IRS Postpones Transit Benefit Requirements

Technology hurdles are forcing the Internal Revenue Service to again delay the effective date of a revenue ruling that gave employers guidance on the use of smart cards, debit cards and credit cards to provide transportation fringe benefits to employees.

The effective date of Revenue Ruling 2006-57, which was issued Nov. 20, 2006, was originally set for Jan. 1, 2008. In 2007, however, the Treasury Department and the IRS learned that some transit systems needed extra time to modify their technology and make it compatible with the requirements for vouchers described in the revenue ruling.

One provision in the revenue ruling had stated, "A voucher or similar item is readily available for direct distribution by an employer to employees if and only if the employer can obtain it from a voucher provider that does not impose fare media charges greater than 1 percent of the average annual value of the voucher for a transit system, and does not impose other restrictions causing the voucher not to be considered readily available."

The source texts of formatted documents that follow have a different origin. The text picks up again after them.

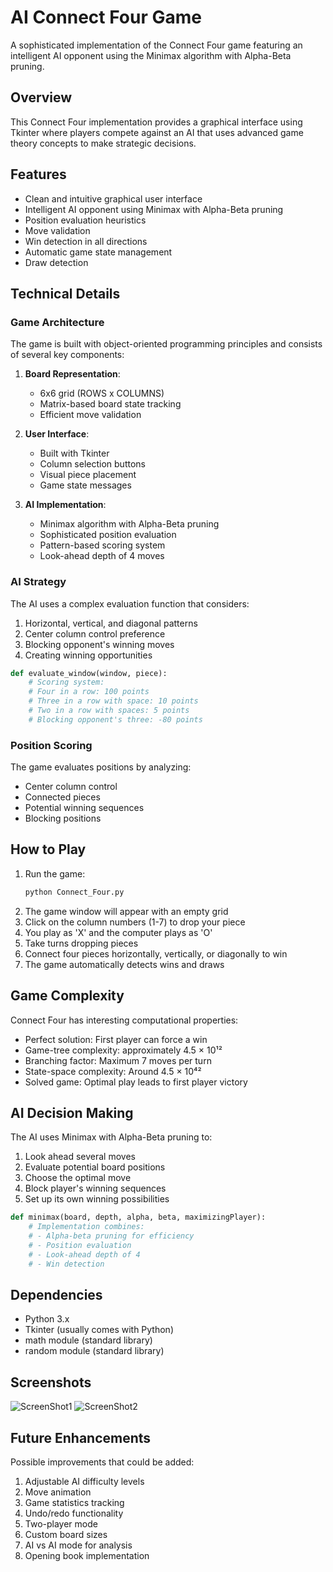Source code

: # AI Connect Four Game

A sophisticated implementation of the Connect Four game featuring an intelligent AI opponent using the Minimax algorithm with Alpha-Beta pruning.

## Overview

This Connect Four implementation provides a graphical interface using Tkinter where players compete against an AI that uses advanced game theory concepts to make strategic decisions.

## Features

- Clean and intuitive graphical user interface
- Intelligent AI opponent using Minimax with Alpha-Beta pruning
- Position evaluation heuristics
- Move validation
- Win detection in all directions
- Automatic game state management
- Draw detection

## Technical Details

### Game Architecture

The game is built with object-oriented programming principles and consists of several key components:

1. **Board Representation**:
   - 6x6 grid (ROWS x COLUMNS)
   - Matrix-based board state tracking
   - Efficient move validation

2. **User Interface**:
   - Built with Tkinter
   - Column selection buttons
   - Visual piece placement
   - Game state messages

3. **AI Implementation**:
   - Minimax algorithm with Alpha-Beta pruning
   - Sophisticated position evaluation
   - Pattern-based scoring system
   - Look-ahead depth of 4 moves

### AI Strategy

The AI uses a complex evaluation function that considers:

1. Horizontal, vertical, and diagonal patterns
2. Center column control preference
3. Blocking opponent's winning moves
4. Creating winning opportunities

```python
def evaluate_window(window, piece):
    # Scoring system:
    # Four in a row: 100 points
    # Three in a row with space: 10 points
    # Two in a row with spaces: 5 points
    # Blocking opponent's three: -80 points
```

### Position Scoring

The game evaluates positions by analyzing:
- Center column control
- Connected pieces
- Potential winning sequences
- Blocking positions

## How to Play

1. Run the game:
   ```bash
   python Connect_Four.py
   ```
2. The game window will appear with an empty grid
3. Click on the column numbers (1-7) to drop your piece
4. You play as 'X' and the computer plays as 'O'
5. Take turns dropping pieces
6. Connect four pieces horizontally, vertically, or diagonally to win
7. The game automatically detects wins and draws

## Game Complexity

Connect Four has interesting computational properties:

- Perfect solution: First player can force a win
- Game-tree complexity: approximately 4.5 × 10¹²
- Branching factor: Maximum 7 moves per turn
- State-space complexity: Around 4.5 × 10⁴²
- Solved game: Optimal play leads to first player victory

## AI Decision Making

The AI uses Minimax with Alpha-Beta pruning to:
1. Look ahead several moves
2. Evaluate potential board positions
3. Choose the optimal move
4. Block player's winning sequences
5. Set up its own winning possibilities

```python
def minimax(board, depth, alpha, beta, maximizingPlayer):
    # Implementation combines:
    # - Alpha-beta pruning for efficiency
    # - Position evaluation
    # - Look-ahead depth of 4
    # - Win detection
```

## Dependencies

- Python 3.x
- Tkinter (usually comes with Python)
- math module (standard library)
- random module (standard library)

## Screenshots

![ScreenShot1](path_to_connect4_start.png)
![ScreenShot2](path_to_connect4_midgame.png)


## Future Enhancements

Possible improvements that could be added:
1. Adjustable AI difficulty levels
2. Move animation
3. Game statistics tracking
4. Undo/redo functionality
5. Two-player mode
6. Custom board sizes
7. AI vs AI mode for analysis
8. Opening book implementation
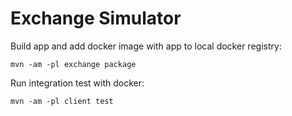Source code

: # Exchange Simulator

Build app and add docker image with app to local docker registry:

```mvn -am -pl exchange package```

Run integration test with docker:

```mvn -am -pl client test```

Last October, the IRS delayed the effective date until Jan. 1, 2009. Now, with transit systems still experiencing technology hurdles, the effective date has been postponed for another year, according to Notice 2008-74: "Certain transit systems continue to experience technology barriers to achieving compatibility with the requirements for vouchers. Therefore, the ruling's effective date is further delayed until Jan. 1, 2010. Nevertheless, employers and employees may rely on Revenue Ruling 2006-57 with respect to transactions occurring prior to Jan. 1, 2010." An IRS spokesman declined to elaborate on the exact technology barriers that the transit systems were encountering.